Weird Crap in Mike’s Place: Twentieth Anniversary Mac
It’s no secret that Apple has produced a number of oddball machines: the spasm-inducing Mac Portable, the original Color Mac, the eMate, and so on. Toss into this hodge-and-or-podge is the Twentieth Anniversary Mac, otherwise referred to as the “TAM.”
The TAM was a boutique computer, designed by Sir Jony himself, and celebrated the 20th anniversary of Apple. Released in the spring of 1997, the TAM was initially priced at $7499, and was the first desktop Mac to use a flat screen. Using the PowerPC 603e, the TAM ran at a whopping 250 MHz and sported a 12.1” screen, custom Bose sound system and a generous 2GB internal hard drive.
When purchased, it would be delivered in person and set up with a concierge service. In all, just about 12,000 were made.
The high-price made for sluggish sales (gee, ya think?), and the price was eventually dropped down to $1995 the next year, when it was discontinued.
While I don’t consider myself a computer collector, it’s hard to resist picking up a machine now and then that I would not have been able to afford originally, such as a Grid, Mac Cube, NeXT and now the TAM.
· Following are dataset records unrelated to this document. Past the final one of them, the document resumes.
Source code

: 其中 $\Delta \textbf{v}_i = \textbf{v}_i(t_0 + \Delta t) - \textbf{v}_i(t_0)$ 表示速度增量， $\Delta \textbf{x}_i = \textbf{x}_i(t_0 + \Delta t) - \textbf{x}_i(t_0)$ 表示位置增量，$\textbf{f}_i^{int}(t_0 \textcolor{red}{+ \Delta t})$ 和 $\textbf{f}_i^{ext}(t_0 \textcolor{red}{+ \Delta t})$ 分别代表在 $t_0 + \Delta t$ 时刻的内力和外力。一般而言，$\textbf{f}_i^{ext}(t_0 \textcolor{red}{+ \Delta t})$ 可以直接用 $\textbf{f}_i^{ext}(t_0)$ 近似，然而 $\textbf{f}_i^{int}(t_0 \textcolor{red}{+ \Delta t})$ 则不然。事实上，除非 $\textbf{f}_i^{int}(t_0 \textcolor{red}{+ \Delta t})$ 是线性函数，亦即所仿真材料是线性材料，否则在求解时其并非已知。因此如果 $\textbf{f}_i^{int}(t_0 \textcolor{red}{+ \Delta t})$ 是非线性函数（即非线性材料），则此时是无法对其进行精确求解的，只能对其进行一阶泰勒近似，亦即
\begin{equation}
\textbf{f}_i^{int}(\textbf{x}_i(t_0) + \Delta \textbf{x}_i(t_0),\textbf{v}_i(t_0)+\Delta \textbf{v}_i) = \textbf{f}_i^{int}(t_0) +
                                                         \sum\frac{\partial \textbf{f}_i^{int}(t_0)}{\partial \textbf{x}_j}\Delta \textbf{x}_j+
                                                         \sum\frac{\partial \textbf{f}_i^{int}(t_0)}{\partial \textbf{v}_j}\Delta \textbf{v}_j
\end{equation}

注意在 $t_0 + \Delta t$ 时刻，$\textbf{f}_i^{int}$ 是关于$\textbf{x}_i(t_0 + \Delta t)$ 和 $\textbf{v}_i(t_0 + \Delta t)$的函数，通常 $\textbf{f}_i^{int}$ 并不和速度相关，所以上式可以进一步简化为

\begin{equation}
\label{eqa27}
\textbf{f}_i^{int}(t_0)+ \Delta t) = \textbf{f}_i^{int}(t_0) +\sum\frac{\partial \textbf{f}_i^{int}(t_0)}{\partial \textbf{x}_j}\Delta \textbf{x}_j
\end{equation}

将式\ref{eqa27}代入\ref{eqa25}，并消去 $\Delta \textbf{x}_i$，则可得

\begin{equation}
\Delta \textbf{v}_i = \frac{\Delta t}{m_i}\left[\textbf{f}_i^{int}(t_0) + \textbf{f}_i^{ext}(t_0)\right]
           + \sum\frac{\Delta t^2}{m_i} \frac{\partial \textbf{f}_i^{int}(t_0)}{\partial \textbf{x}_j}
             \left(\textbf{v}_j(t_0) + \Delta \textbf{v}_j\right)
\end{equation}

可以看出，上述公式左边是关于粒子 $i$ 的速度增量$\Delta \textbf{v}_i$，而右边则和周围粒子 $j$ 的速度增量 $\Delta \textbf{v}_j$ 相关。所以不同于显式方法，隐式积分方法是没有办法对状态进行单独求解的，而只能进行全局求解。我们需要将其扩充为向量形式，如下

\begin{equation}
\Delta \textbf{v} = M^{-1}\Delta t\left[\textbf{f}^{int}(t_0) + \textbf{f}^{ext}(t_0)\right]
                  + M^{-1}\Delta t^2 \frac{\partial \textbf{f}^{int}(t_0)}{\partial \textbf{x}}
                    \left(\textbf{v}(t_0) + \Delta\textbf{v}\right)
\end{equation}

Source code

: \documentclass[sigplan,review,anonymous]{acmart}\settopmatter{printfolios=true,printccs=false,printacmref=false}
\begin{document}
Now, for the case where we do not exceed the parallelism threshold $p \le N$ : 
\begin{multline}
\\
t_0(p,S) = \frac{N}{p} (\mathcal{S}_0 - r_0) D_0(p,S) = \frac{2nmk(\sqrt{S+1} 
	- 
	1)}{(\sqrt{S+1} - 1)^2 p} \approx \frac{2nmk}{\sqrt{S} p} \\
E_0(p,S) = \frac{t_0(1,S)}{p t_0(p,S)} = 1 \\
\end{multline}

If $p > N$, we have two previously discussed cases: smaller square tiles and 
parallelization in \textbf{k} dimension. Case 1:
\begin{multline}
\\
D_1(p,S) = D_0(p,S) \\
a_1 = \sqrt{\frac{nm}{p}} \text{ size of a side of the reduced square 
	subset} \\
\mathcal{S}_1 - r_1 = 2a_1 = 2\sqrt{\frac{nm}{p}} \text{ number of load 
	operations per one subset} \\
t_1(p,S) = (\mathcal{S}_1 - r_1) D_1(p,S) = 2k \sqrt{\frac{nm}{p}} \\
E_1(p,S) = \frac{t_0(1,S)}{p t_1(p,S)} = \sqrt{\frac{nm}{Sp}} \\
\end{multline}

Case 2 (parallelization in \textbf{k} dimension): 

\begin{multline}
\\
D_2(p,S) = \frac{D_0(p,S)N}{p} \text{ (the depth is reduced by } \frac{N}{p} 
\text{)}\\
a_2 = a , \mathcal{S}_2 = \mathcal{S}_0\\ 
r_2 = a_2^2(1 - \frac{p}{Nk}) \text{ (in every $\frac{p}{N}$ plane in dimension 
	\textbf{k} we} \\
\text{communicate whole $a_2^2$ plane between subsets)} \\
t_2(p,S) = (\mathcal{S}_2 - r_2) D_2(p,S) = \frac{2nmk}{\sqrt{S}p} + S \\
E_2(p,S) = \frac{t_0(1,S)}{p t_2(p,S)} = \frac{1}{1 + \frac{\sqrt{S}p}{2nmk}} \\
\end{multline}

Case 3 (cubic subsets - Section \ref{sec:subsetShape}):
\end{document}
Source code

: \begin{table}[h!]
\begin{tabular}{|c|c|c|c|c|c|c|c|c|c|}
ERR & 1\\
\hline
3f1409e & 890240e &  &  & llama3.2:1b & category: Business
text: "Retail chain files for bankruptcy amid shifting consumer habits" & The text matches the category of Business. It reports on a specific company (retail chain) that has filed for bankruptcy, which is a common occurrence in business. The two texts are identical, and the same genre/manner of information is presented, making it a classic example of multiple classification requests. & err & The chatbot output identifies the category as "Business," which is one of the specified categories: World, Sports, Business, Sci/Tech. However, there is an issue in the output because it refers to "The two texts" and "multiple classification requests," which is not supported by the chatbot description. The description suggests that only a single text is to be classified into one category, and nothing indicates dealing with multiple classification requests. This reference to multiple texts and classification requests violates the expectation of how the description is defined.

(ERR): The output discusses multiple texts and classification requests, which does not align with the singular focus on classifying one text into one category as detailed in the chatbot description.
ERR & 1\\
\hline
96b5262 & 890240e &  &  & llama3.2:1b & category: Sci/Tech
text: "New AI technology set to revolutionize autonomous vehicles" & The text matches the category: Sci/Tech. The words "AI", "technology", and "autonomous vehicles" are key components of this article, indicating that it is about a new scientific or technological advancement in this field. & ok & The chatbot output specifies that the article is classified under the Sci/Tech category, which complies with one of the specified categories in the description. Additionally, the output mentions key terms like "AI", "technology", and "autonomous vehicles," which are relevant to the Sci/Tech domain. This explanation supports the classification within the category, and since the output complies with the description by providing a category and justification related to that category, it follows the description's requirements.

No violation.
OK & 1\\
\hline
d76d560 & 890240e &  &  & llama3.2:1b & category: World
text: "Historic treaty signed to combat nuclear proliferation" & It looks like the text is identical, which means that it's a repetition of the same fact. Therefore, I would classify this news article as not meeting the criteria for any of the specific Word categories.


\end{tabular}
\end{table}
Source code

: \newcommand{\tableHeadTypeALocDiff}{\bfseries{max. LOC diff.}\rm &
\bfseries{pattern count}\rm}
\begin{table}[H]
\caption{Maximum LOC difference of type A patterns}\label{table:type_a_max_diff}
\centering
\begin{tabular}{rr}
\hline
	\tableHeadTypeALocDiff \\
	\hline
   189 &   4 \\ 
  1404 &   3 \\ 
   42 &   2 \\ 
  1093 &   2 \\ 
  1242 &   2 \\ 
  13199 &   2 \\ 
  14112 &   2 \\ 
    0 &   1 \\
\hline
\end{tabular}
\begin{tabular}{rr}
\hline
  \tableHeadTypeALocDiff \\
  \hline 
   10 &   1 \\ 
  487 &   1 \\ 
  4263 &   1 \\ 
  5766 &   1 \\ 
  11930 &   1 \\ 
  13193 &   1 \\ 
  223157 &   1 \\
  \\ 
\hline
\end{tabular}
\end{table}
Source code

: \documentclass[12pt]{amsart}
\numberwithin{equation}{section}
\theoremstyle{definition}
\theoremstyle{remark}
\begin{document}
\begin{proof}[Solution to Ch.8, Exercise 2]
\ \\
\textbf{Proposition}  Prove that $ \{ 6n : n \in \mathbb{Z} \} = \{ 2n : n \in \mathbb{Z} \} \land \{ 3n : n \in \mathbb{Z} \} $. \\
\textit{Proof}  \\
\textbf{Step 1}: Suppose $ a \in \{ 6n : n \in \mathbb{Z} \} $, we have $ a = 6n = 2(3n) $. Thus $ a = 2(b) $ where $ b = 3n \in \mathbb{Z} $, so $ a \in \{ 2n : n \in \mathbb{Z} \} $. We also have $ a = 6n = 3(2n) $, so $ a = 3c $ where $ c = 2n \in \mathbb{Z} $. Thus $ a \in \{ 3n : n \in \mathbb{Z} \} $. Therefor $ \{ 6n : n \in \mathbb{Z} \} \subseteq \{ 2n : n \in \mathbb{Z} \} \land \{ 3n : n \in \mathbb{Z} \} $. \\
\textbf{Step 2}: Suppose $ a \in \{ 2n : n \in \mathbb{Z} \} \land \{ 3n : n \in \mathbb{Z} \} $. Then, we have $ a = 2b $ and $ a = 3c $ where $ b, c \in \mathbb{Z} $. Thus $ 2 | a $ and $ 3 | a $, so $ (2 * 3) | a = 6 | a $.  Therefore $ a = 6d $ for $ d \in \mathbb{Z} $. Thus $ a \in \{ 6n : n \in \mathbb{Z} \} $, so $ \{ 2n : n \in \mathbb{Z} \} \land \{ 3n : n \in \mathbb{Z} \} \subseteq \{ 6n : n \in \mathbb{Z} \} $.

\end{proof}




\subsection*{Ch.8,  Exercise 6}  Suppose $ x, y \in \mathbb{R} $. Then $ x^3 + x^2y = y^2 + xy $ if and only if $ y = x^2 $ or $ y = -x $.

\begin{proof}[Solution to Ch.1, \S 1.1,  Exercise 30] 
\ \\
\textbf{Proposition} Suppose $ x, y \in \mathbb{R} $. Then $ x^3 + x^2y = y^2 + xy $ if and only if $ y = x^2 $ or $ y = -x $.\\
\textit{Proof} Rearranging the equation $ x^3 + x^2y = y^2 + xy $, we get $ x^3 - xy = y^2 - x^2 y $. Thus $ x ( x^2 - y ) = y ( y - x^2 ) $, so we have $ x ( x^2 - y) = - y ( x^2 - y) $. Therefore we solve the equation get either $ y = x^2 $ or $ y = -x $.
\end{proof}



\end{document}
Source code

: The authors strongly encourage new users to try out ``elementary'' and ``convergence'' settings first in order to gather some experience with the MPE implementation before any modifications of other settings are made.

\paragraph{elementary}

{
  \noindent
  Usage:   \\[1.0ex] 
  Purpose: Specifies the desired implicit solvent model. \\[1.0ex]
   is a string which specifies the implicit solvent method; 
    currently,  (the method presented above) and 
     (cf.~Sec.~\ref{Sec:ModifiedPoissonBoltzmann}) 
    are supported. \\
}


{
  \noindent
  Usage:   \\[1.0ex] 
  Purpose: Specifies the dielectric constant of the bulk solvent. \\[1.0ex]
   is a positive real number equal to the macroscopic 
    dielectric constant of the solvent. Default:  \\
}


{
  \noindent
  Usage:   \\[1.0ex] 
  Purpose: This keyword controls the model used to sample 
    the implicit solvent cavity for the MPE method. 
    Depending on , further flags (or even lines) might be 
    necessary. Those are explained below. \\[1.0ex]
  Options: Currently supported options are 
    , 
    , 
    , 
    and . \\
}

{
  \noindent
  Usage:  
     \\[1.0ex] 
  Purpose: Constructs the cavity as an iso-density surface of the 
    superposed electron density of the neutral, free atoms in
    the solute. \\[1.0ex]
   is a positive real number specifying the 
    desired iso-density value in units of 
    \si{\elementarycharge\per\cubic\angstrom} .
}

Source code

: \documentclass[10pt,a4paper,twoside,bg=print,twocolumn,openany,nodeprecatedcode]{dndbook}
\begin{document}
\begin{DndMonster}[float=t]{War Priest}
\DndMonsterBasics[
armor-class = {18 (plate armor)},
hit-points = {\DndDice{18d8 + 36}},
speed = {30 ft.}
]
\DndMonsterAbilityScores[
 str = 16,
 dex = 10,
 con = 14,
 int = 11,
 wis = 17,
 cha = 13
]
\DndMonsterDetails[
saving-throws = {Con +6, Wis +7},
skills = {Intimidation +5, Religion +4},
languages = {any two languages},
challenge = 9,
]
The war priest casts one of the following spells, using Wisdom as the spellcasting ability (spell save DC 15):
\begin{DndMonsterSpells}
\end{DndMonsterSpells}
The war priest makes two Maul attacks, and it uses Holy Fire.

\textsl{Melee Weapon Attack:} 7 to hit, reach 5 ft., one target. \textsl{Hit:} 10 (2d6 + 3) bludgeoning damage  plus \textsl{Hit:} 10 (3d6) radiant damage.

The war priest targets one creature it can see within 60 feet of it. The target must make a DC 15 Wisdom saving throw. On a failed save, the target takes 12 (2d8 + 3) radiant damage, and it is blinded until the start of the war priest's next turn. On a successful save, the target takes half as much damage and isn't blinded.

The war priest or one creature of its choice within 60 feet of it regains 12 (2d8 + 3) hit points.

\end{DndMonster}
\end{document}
I was inspired to pick one up after going to the 30th anniversary of the Mac, held in the same auditorium in which it was first introduced in 2014. On the lobby was a timeline of various Macs and I decided to see what TAMs were going for on eBay. Lo and behold, one, still in its box, was on eBay for about $1500. I was told that the owner bought two of them, one to use, and the other to save as a collectors item. It had been removed from the box only twice: when first purchased, and when being tested before posting on eBay. Most of the ancillary bits were still wrapped up in their original packaging, having never been touched.
I have it proudly on display next to a 1930 Silvertone Tombstone-style radio.